EXTRACTED DATA
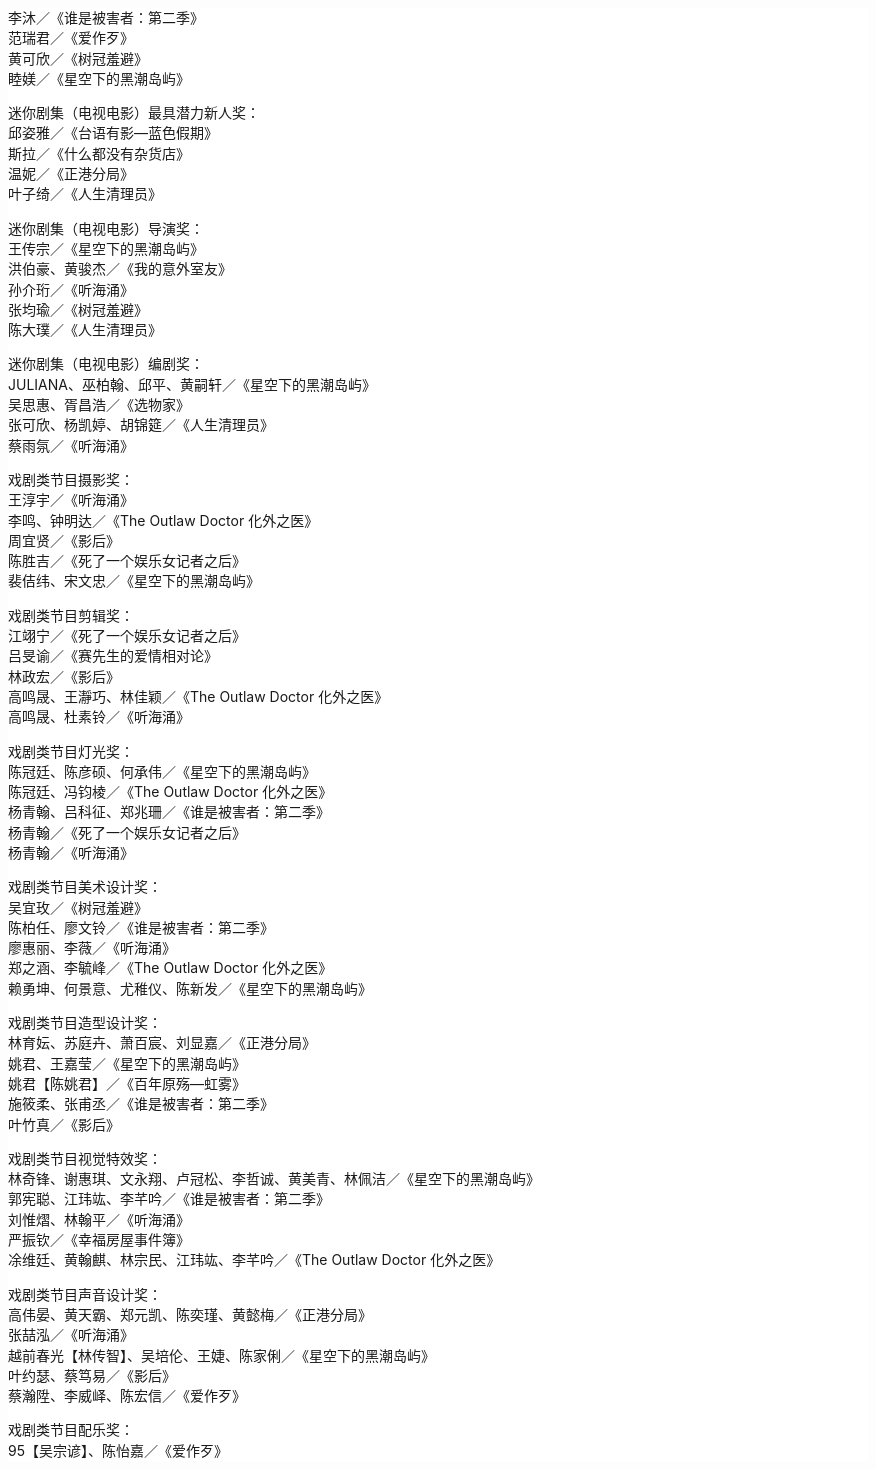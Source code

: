 李沐／《谁是被害者：第二季》<br />
范瑞君／《爱作歹》<br />
黄可欣／《树冠羞避》<br />
睦媄／《星空下的黑潮岛屿》</p>
<p>迷你剧集（电视电影）最具潜力新人奖：<br />
邱姿雅／《台语有影—蓝色假期》<br />
斯拉／《什么都没有杂货店》<br />
温妮／《正港分局》<br />
叶子绮／《人生清理员》</p>
<p>迷你剧集（电视电影）导演奖：<br />
王传宗／《星空下的黑潮岛屿》<br />
洪伯豪、黄骏杰／《我的意外室友》<br />
孙介珩／《听海涌》<br />
张均瑜／《树冠羞避》<br />
陈大璞／《人生清理员》</p>
<p>迷你剧集（电视电影）编剧奖：<br />
JULIANA、巫柏翰、邱平、黄嗣轩／《星空下的黑潮岛屿》<br />
吴思惠、胥昌浩／《选物家》<br />
张可欣、杨凯婷、胡锦筵／《人生清理员》<br />
蔡雨氛／《听海涌》</p>
<p>戏剧类节目摄影奖：<br />
王淳宇／《听海涌》<br />
李鸣、钟明达／《The Outlaw Doctor 化外之医》<br />
周宜贤／《影后》<br />
陈胜吉／《死了一个娱乐女记者之后》<br />
裴佶纬、宋文忠／《星空下的黑潮岛屿》</p>
<p>戏剧类节目剪辑奖：<br />
江翊宁／《死了一个娱乐女记者之后》<br />
吕旻谕／《赛先生的爱情相对论》<br />
林政宏／《影后》<br />
高鸣晟、王瀞巧、林佳颖／《The Outlaw Doctor 化外之医》<br />
高鸣晟、杜素铃／《听海涌》</p>
<p>戏剧类节目灯光奖：<br />
陈冠廷、陈彦硕、何承伟／《星空下的黑潮岛屿》<br />
陈冠廷、冯钧棱／《The Outlaw Doctor 化外之医》<br />
杨青翰、吕科征、郑兆珊／《谁是被害者：第二季》<br />
杨青翰／《死了一个娱乐女记者之后》<br />
杨青翰／《听海涌》</p>
<p>戏剧类节目美术设计奖：<br />
吴宜玫／《树冠羞避》<br />
陈柏任、廖文铃／《谁是被害者：第二季》<br />
廖惠丽、李薇／《听海涌》<br />
郑之涵、李毓峰／《The Outlaw Doctor 化外之医》<br />
赖勇坤、何景意、尤稚仪、陈新发／《星空下的黑潮岛屿》</p>
<p>戏剧类节目造型设计奖：<br />
林育妘、苏庭卉、萧百宸、刘显嘉／《正港分局》<br />
姚君、王嘉莹／《星空下的黑潮岛屿》<br />
姚君【陈姚君】／《百年原殇—虹雾》<br />
施筱柔、张甫丞／《谁是被害者：第二季》<br />
叶竹真／《影后》</p>
<p>戏剧类节目视觉特效奖：<br />
林奇锋、谢惠琪、文永翔、卢冠松、李哲诚、黄美青、林佩洁／《星空下的黑潮岛屿》<br />
郭宪聪、江玮竑、李芊吟／《谁是被害者：第二季》<br />
刘惟熠、林翰平／《听海涌》<br />
严振钦／《幸福房屋事件簿》<br />
凃维廷、黄翰麒、林宗民、江玮竑、李芊吟／《The Outlaw Doctor 化外之医》</p>
<p>戏剧类节目声音设计奖：<br />
高伟晏、黄天霸、郑元凯、陈奕瑾、黄懿梅／《正港分局》<br />
张喆泓／《听海涌》<br />
越前春光【林传智】、吴培伦、王婕、陈家俐／《星空下的黑潮岛屿》<br />
叶约瑟、蔡笃易／《影后》<br />
蔡瀚陞、李威峄、陈宏信／《爱作歹》</p>
<p>戏剧类节目配乐奖：<br />
95【吴宗谚】、陈怡嘉／《爱作歹》<br />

TASK STATEMENT
Pictures are to be dropped; the lines from the start of the entries above through the line with "王淳宇／《听海涌》<br />" are to be given again verbatim.

RESULT OF THIS EXERCISE
Source code

: 李沐／《谁是被害者：第二季》<br />
范瑞君／《爱作歹》<br />
黄可欣／《树冠羞避》<br />
睦媄／《星空下的黑潮岛屿》</p>
<p>迷你剧集（电视电影）最具潜力新人奖：<br />
邱姿雅／《台语有影—蓝色假期》<br />
斯拉／《什么都没有杂货店》<br />
温妮／《正港分局》<br />
叶子绮／《人生清理员》</p>
<p>迷你剧集（电视电影）导演奖：<br />
王传宗／《星空下的黑潮岛屿》<br />
洪伯豪、黄骏杰／《我的意外室友》<br />
孙介珩／《听海涌》<br />
张均瑜／《树冠羞避》<br />
陈大璞／《人生清理员》</p>
<p>迷你剧集（电视电影）编剧奖：<br />
JULIANA、巫柏翰、邱平、黄嗣轩／《星空下的黑潮岛屿》<br />
吴思惠、胥昌浩／《选物家》<br />
张可欣、杨凯婷、胡锦筵／《人生清理员》<br />
蔡雨氛／《听海涌》</p>
<p>戏剧类节目摄影奖：<br />
王淳宇／《听海涌》<br />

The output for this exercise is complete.